Data provided →
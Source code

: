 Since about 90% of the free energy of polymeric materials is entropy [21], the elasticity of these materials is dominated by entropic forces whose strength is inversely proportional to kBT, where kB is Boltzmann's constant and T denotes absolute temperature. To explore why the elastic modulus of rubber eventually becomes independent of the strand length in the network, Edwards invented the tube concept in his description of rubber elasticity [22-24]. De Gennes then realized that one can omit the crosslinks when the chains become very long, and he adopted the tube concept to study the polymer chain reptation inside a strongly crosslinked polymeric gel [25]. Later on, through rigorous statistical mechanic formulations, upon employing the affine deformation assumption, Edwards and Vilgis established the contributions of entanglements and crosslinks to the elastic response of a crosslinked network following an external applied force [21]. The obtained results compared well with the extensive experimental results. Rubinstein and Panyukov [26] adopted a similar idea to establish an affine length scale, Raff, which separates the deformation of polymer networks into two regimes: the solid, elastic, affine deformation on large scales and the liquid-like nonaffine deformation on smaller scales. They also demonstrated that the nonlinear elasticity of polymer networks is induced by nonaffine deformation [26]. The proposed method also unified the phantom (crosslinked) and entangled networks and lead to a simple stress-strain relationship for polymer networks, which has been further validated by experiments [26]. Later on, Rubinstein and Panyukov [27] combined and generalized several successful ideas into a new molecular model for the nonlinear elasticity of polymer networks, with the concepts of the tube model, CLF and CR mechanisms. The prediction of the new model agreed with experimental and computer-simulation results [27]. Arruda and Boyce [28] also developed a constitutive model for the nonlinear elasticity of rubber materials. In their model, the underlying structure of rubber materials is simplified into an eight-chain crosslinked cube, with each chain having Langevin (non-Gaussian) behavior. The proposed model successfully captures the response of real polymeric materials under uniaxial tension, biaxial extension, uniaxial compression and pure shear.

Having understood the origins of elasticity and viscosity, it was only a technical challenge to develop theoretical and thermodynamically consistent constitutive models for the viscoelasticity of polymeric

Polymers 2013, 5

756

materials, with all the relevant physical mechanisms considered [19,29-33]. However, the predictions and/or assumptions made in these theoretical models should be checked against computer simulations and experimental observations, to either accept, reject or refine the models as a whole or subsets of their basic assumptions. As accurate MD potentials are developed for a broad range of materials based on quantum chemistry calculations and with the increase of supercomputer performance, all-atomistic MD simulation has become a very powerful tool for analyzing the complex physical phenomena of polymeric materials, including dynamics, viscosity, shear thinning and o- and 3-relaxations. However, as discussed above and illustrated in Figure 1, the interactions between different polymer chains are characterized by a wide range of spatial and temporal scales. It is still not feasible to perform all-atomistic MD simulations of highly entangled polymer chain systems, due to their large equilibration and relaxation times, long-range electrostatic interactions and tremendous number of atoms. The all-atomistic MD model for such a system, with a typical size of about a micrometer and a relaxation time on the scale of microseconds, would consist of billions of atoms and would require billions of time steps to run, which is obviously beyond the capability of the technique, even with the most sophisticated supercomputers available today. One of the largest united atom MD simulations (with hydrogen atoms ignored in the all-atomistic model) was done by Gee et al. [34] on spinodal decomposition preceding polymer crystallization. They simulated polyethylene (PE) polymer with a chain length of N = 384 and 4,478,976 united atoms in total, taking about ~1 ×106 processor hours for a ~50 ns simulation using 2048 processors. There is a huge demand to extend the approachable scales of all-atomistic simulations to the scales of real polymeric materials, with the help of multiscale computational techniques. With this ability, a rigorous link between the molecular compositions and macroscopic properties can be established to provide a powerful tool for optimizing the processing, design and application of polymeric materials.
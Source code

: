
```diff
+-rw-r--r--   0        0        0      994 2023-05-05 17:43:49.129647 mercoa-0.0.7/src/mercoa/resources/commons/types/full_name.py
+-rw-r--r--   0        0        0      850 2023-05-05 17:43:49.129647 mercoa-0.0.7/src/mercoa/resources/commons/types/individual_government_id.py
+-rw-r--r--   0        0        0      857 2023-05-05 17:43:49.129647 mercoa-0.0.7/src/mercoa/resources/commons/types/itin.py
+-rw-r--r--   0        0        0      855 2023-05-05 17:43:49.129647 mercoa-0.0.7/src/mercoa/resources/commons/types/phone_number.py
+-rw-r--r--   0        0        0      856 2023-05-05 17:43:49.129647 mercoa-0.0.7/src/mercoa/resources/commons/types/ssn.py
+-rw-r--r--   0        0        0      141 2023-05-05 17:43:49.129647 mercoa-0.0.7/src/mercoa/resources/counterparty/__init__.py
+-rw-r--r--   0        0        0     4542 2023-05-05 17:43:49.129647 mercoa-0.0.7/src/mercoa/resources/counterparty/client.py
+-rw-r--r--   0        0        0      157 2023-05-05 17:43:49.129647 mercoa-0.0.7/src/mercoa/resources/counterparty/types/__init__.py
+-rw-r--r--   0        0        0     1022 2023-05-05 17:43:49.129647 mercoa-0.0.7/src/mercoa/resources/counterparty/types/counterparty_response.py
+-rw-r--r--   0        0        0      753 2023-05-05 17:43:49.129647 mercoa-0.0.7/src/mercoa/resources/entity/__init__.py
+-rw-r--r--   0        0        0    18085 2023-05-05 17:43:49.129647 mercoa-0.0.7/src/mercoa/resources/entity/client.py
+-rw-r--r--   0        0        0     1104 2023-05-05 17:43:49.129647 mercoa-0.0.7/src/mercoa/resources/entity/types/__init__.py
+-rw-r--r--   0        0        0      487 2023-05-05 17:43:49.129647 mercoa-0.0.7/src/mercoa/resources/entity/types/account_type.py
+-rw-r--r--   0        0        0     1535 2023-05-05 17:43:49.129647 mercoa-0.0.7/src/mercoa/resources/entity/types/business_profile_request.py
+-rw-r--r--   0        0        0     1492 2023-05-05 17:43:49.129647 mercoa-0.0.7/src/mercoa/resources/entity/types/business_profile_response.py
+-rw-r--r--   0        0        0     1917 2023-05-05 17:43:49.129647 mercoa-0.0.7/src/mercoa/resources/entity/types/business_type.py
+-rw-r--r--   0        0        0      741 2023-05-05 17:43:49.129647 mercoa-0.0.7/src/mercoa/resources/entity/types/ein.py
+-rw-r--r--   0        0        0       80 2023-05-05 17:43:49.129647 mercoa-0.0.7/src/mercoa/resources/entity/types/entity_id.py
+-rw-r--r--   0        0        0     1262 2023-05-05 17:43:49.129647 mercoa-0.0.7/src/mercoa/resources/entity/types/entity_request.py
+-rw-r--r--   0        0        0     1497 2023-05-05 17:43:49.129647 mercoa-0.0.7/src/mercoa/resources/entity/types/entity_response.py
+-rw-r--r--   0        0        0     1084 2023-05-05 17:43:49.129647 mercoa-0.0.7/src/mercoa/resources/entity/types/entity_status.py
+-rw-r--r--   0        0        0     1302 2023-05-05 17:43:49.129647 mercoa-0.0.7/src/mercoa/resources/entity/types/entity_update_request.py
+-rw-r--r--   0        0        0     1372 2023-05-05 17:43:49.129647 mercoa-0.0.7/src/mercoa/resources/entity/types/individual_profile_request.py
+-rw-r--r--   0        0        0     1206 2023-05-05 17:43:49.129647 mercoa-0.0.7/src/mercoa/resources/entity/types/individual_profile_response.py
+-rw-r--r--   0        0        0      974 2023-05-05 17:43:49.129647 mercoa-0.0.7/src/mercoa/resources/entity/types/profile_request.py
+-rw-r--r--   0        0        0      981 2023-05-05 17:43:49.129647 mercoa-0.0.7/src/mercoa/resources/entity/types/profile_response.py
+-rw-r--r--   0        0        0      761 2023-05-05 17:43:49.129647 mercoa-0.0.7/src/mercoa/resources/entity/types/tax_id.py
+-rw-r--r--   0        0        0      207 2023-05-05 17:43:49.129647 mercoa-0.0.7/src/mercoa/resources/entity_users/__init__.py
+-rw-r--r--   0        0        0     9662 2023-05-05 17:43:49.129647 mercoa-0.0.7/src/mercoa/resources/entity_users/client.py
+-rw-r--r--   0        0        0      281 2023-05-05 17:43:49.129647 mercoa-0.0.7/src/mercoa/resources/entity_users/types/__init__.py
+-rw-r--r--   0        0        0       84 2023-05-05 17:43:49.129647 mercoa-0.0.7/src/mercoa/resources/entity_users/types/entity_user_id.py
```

About this exercise →
Show every line above where "client" is found.

Answer below →
+-rw-r--r--   0        0        0     4542 2023-05-05 17:43:49.129647 mercoa-0.0.7/src/mercoa/resources/counterparty/client.py
+-rw-r--r--   0        0        0    18085 2023-05-05 17:43:49.129647 mercoa-0.0.7/src/mercoa/resources/entity/client.py
+-rw-r--r--   0        0        0     9662 2023-05-05 17:43:49.129647 mercoa-0.0.7/src/mercoa/resources/entity_users/client.py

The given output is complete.